2016/8/29:史上最強、過去最強、今年最強、台風が来るたびに「最強」の台風がやってくる近年の日本。「最近の地球はおかしい」という話が好きな人は多いので、"「最強」の台風は近年、増えている"と感じているかもしれません。

 しかし、「最強」の台風は増えているのか?(増田 雅昭) (2014年10月14日 12時47分)という記事の中で、気象予報士の増田 雅昭さんは「(最強の台風は)増えていません」とズバリと否定していました。「最強の台風」というのがまず定義しづらいものですが、"観測史上最も強い(気圧が低い)台風は、1979年の20号"だそうです。これは単に記録だけの強い台風ではなく、実際に被害を出しています。Wikipediaによると、以下の通りです。
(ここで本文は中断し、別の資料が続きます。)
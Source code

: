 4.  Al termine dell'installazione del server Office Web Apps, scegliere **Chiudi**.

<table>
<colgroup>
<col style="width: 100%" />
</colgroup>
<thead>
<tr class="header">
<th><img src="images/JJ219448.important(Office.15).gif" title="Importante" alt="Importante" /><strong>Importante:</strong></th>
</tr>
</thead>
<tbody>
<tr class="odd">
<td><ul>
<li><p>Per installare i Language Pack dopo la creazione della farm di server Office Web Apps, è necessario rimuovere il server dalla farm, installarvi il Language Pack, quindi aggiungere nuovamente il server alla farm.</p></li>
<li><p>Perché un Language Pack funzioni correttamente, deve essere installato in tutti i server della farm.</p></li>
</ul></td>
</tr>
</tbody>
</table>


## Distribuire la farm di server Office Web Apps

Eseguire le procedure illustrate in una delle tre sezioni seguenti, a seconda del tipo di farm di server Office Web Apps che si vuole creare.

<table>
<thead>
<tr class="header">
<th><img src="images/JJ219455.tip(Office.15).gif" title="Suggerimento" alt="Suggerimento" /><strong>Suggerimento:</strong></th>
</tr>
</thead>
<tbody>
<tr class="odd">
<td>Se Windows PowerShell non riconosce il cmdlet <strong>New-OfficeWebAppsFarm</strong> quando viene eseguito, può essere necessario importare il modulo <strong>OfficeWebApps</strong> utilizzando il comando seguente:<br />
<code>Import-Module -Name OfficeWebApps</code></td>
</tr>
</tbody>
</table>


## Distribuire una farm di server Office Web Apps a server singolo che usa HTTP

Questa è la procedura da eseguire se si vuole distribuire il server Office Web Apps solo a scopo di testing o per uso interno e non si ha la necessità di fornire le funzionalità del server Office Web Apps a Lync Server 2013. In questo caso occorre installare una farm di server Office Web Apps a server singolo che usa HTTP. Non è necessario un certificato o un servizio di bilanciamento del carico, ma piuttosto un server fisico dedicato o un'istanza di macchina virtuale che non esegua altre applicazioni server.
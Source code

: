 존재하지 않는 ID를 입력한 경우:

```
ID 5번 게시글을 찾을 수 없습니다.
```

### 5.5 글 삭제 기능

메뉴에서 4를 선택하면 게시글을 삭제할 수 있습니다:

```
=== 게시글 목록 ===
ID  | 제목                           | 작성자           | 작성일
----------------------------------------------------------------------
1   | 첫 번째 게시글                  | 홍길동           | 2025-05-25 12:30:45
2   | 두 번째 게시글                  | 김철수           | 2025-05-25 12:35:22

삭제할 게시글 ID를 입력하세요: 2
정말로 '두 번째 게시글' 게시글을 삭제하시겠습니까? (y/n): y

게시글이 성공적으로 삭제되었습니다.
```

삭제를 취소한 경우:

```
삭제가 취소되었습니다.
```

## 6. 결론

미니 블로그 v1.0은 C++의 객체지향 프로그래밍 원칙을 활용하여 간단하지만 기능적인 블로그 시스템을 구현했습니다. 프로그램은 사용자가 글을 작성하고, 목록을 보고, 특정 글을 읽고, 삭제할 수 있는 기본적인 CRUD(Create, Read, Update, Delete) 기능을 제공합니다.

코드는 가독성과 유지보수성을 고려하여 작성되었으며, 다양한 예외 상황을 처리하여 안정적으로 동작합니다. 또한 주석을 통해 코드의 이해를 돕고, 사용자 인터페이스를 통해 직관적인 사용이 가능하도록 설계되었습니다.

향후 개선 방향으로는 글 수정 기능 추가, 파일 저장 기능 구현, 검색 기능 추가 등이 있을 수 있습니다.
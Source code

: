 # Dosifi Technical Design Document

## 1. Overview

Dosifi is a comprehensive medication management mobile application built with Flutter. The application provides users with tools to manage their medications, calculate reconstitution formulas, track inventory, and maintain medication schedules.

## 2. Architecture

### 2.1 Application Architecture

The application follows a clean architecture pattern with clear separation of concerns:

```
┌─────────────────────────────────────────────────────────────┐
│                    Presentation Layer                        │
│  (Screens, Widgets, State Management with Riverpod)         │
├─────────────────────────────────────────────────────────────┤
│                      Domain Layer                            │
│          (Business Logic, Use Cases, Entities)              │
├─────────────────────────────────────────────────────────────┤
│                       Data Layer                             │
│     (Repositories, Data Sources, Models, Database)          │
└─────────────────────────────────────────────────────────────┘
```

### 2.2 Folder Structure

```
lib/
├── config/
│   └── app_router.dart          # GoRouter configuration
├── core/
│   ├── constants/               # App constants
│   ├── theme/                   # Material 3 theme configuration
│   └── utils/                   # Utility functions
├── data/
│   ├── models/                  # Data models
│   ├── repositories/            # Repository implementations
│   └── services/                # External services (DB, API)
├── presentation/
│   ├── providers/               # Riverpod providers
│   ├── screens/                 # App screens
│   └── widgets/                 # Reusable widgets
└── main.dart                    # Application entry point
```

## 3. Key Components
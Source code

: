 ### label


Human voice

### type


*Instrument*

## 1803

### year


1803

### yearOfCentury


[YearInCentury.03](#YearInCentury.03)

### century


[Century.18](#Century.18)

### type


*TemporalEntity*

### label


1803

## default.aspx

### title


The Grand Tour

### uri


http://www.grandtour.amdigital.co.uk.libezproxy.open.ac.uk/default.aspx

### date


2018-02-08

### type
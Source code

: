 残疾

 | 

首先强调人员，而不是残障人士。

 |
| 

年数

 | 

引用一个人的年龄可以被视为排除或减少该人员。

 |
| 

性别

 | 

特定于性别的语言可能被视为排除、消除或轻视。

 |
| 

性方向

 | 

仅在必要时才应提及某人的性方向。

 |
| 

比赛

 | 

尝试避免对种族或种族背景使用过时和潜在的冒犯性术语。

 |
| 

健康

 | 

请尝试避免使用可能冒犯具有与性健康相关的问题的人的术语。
<この台風は日本列島を縦断して全国に影響を及ぼし、北海道にも甚大な被害をもたらした。(中略)
 10月19日、和歌山県白浜町付近に上陸した。上陸時の勢力は中心気圧965ヘクトパスカル、最大風速35m/sであった。その後本州を縦断し、北海道釧路市付近に再上陸した。台風は、温帯低気圧に変わった後に再発達し、10月20日15時には950ヘクトパスカルとなった。(中略)
 この台風は、大型で暴風域が広かったため、ほぼ全国を暴風域に巻き込んだ。午前中に上陸した台風は、午後にかけて中心が北関東を北東へ進んだため南関東は台風進路の右側に入ってしまい暴風が吹き荒れた。千葉県館山市で最大瞬間風速50.0m/s、東京で38.2m/sを記録し、鉄道や高速道路などの交通機関が麻痺状態となった。北海道網走市で最大瞬間風速37.4m/sを記録した。北海道東部では漁船の遭難が相次いだ。釧路市では、死者・行方不明者67名となった。また、紀伊半島では、900mmを超える大雨となった>

 被害

死者110名、行方不明者5名、負傷者543名
住家全壊139棟、住家半壊1,287棟
床上浸水8,157棟、床下浸水47,943棟
耕地被害25,451ha
船舶被害19隻


●最強の大安売り?最強じゃないのに「最強の台風」が生まれる理由

 増田雅昭さんによると、昭和54年台風第20号は"沖ノ鳥島の南海上で中心気圧が870hPaまで低下"していました。記事執筆当時に最強と騒がれていた"の台風19号は、日本のはるか南海上で900hPaまで下がりましたが、遠くおよびません"。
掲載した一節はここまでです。